### WHAT THE TASK ASKS
Every line in the data below that includes "warnings" belongs in the answer, copied as it stands.

### RECORDS TO PROCESS
*** Begin section ***

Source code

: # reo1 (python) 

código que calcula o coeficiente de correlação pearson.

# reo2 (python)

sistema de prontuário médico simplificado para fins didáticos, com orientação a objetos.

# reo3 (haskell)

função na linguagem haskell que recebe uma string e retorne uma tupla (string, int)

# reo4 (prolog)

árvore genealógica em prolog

*** End section ***
*** Begin section ***

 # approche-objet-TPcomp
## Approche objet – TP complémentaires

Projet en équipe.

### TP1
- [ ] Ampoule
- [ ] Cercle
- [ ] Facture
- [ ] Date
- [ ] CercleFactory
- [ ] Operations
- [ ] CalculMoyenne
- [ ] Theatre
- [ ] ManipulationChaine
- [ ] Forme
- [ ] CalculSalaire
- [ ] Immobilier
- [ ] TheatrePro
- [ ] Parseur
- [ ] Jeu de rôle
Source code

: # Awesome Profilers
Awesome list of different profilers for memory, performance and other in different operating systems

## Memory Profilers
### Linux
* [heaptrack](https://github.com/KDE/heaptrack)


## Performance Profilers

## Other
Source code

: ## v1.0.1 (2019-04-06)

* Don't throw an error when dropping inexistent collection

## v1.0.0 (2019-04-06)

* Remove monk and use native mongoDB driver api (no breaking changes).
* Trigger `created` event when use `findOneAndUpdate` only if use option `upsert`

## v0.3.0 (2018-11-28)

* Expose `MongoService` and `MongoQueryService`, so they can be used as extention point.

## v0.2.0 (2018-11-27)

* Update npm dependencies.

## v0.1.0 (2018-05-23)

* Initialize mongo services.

*** End section ***
*** Begin section ***

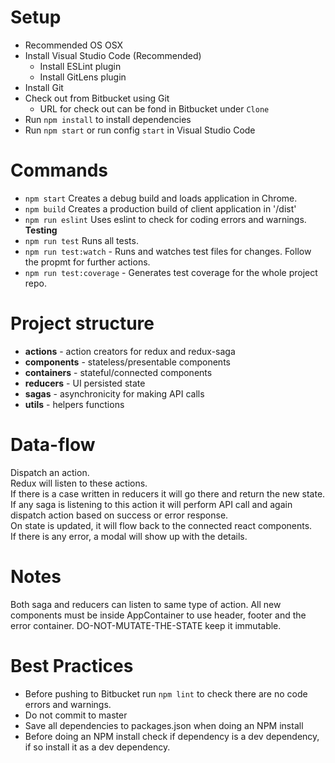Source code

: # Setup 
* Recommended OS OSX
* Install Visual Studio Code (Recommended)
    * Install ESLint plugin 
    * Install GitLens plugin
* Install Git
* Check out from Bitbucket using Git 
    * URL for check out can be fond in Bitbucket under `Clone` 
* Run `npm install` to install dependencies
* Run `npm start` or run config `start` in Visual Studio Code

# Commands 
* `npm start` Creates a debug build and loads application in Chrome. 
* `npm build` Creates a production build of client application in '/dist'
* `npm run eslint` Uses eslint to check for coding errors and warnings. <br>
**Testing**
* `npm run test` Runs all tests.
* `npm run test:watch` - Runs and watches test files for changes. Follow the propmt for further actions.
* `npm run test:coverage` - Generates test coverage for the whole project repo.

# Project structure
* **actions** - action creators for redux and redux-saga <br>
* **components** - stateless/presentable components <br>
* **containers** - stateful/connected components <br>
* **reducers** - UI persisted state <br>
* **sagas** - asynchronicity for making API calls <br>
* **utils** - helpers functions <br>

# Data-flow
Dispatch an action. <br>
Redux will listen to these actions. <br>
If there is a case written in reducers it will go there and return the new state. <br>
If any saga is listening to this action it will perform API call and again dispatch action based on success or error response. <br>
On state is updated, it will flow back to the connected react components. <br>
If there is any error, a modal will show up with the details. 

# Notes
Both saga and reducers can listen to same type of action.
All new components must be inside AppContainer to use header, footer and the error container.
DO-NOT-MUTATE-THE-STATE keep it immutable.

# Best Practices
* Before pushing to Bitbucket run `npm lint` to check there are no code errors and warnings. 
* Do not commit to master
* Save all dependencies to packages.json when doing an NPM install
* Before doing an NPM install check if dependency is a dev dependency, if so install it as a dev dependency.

*** End section ***

### EXERCISE ANSWER
* `npm run eslint` Uses eslint to check for coding errors and warnings. <br>
* Before pushing to Bitbucket run `npm lint` to check there are no code errors and warnings. 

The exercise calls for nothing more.